Pool Safety Recommendations
Accidents in and around a pool can occur very quickly with tragic consequences. Sadly, drowning is often silent and only takes a few minutes. When it comes to young children, constant adult supervision is paramount. Having an adult present while young children are playing in or around the backyard pool is crucial and young children should never be left alone, even for a short moment. If you need to leave the pool or water area, take your child with you.
Fence your pool
The NSW Swimming Pools Act 1992 requires all swimming pools to be fenced (minimum 1.2 metres high) with gates that are self closing and self-latching. However despite this regulation, drownings still occur where gates are either propped open or the locks and fence are in disrepair. It is important to note that it is pool owners who are responsible for making sure that pools comply with the Act.
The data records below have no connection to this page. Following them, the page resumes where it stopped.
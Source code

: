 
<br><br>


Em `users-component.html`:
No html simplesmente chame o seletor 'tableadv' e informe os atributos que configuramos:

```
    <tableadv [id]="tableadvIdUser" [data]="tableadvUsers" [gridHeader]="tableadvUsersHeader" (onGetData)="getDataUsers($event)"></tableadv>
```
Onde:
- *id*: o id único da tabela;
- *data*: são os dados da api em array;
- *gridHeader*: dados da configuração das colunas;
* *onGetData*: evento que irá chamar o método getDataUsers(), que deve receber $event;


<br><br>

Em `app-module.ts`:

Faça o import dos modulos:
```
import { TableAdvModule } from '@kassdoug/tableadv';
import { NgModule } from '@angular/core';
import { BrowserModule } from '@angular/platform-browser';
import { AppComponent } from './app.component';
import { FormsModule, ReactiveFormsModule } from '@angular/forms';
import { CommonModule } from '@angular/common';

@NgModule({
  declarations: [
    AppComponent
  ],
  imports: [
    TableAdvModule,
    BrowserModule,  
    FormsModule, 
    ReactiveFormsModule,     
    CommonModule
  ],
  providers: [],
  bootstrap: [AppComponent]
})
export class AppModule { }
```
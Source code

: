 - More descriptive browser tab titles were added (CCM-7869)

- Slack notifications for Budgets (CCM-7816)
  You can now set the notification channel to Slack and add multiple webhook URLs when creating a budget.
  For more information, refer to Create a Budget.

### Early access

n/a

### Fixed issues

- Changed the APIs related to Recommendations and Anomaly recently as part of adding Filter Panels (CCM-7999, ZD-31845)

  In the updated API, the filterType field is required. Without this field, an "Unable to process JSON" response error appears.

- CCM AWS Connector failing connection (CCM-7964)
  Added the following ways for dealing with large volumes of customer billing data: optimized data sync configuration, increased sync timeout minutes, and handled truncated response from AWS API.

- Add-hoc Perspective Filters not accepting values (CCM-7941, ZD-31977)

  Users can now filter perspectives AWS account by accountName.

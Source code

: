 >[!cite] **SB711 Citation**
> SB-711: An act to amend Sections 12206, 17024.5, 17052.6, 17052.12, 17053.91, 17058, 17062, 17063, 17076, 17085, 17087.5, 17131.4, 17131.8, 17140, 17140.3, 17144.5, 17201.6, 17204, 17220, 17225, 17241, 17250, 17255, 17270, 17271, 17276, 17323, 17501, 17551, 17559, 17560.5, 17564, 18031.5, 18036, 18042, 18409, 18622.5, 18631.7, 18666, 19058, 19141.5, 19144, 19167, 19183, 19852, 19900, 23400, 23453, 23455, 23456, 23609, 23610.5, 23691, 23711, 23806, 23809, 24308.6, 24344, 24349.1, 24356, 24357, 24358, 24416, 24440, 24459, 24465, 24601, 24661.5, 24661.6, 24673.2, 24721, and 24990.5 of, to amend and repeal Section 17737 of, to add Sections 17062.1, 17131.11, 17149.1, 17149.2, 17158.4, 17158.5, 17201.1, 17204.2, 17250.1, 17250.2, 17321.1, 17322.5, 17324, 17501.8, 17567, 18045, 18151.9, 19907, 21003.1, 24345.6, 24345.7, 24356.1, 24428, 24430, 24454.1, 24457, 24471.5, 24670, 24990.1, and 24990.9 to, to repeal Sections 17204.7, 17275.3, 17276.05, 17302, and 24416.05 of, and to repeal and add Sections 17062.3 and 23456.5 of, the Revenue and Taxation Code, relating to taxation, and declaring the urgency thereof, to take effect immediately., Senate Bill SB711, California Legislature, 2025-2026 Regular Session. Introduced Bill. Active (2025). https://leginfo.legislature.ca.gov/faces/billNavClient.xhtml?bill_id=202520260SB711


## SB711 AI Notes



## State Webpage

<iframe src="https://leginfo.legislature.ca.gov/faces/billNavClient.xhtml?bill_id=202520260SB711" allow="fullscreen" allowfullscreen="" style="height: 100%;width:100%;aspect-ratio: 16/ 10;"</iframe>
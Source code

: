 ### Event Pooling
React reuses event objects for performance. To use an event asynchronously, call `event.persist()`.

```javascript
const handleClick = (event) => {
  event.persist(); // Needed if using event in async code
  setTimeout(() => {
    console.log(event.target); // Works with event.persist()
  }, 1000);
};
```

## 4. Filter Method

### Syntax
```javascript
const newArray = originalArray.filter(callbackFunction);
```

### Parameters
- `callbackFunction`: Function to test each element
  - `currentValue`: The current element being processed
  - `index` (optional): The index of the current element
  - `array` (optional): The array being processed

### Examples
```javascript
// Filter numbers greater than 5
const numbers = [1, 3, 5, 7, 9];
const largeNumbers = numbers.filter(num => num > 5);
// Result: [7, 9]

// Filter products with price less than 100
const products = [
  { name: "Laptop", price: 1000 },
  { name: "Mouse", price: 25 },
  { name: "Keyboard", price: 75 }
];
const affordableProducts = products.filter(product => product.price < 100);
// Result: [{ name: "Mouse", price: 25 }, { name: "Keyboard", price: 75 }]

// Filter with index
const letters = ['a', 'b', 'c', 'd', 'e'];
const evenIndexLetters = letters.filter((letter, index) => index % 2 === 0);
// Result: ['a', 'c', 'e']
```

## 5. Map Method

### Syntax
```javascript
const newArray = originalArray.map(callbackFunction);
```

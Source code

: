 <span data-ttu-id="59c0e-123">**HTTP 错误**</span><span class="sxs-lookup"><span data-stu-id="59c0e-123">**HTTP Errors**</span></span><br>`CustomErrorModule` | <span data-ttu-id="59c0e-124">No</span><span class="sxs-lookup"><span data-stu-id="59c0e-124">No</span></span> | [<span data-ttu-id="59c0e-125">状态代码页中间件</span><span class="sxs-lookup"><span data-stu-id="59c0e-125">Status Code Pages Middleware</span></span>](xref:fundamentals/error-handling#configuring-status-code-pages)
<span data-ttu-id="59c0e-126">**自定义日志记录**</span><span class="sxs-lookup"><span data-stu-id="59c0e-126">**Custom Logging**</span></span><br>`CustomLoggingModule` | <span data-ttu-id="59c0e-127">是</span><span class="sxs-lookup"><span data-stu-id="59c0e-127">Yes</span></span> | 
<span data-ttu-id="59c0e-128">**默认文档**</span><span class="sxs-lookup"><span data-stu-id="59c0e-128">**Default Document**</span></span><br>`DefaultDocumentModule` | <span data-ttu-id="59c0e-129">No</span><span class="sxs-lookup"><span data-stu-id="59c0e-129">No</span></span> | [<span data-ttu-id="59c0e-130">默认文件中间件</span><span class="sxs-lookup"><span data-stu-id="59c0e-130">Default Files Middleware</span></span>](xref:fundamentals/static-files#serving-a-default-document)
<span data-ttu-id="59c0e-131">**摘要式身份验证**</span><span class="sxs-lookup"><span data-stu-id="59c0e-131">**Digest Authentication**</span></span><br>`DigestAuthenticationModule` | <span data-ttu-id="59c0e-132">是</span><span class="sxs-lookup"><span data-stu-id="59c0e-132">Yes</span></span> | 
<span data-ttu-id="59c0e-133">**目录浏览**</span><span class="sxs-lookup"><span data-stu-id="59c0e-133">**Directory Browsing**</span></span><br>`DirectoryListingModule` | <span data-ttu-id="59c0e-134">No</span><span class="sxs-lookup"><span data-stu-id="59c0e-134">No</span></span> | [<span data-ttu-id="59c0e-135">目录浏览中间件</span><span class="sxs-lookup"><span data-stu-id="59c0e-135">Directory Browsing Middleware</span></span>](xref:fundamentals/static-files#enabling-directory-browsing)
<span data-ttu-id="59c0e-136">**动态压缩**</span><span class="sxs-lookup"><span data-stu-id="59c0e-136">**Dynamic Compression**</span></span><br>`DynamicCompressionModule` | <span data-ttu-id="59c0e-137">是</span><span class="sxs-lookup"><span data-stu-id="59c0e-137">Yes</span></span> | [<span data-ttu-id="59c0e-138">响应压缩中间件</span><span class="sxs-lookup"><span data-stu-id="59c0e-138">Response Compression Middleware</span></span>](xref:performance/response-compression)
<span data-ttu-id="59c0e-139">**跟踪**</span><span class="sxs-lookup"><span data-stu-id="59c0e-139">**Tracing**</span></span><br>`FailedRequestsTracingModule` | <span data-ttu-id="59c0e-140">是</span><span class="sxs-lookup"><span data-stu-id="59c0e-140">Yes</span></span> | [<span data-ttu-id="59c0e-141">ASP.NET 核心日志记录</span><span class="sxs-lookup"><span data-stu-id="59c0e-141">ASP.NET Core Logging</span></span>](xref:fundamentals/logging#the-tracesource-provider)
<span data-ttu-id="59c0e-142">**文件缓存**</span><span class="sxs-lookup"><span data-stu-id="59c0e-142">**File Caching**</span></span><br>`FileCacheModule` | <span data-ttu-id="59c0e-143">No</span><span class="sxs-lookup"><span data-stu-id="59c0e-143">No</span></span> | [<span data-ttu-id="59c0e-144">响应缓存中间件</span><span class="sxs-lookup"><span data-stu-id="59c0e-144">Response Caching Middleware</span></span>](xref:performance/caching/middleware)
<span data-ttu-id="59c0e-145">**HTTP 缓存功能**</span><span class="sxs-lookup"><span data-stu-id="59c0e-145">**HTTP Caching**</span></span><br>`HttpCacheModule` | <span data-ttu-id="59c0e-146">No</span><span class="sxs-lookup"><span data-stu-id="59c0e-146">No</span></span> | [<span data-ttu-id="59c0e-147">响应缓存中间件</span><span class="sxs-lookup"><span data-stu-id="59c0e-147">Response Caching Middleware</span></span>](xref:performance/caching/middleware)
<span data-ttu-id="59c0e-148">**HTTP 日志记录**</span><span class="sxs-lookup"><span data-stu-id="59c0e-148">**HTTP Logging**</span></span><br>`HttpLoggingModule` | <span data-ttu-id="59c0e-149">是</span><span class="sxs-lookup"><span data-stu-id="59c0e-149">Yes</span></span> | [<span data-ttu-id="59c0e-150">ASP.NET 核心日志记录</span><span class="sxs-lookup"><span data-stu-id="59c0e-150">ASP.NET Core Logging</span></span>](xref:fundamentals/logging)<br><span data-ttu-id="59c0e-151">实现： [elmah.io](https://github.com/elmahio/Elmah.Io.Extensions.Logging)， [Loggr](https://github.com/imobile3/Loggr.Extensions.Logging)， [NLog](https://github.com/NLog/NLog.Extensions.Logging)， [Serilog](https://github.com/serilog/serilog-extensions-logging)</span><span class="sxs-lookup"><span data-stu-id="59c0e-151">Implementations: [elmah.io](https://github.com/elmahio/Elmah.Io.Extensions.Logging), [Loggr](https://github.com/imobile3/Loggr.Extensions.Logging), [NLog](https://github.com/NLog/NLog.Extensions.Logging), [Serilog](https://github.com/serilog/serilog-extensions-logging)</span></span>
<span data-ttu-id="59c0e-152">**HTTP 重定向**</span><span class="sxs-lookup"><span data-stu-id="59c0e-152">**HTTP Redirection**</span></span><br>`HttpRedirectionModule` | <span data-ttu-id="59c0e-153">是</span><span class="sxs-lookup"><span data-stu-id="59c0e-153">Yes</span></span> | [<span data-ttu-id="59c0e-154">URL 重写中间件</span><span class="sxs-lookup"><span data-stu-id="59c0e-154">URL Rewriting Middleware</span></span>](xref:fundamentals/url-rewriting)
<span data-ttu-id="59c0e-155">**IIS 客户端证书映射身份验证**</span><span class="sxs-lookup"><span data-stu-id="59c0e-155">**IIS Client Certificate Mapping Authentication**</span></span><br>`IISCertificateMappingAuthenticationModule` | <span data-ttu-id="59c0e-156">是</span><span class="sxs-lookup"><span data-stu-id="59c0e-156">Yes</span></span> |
Pool fencing should be checked at least once a year to ensure it is not climbable and is in good repair. Furthermore, furniture orother items such as BBQs or planters that children can climb on should never be left near a pool fence.
Be swim smart
Making sure children are familiar with water is also one of the best investments parents can make when it comes to ensuring pool safety. Swimming lessons for babies, toddlers and children are widely available at swim schools throughout Australia. Six months is the most common starting age for baby swim classes. Ensuring children are confident in the water from an early age is not only an important safety step it’s also great fun for all the family.
CPR signs and resuscitation
The Swimming Pools Act also requires pool owners to display resuscitation charts around swimming pools in case of an emergency.
SPASA NSW also strongly recommends that all pool owners complete a resuscitation course. A resuscitation course delivers essential CPR skills that should be updated annually.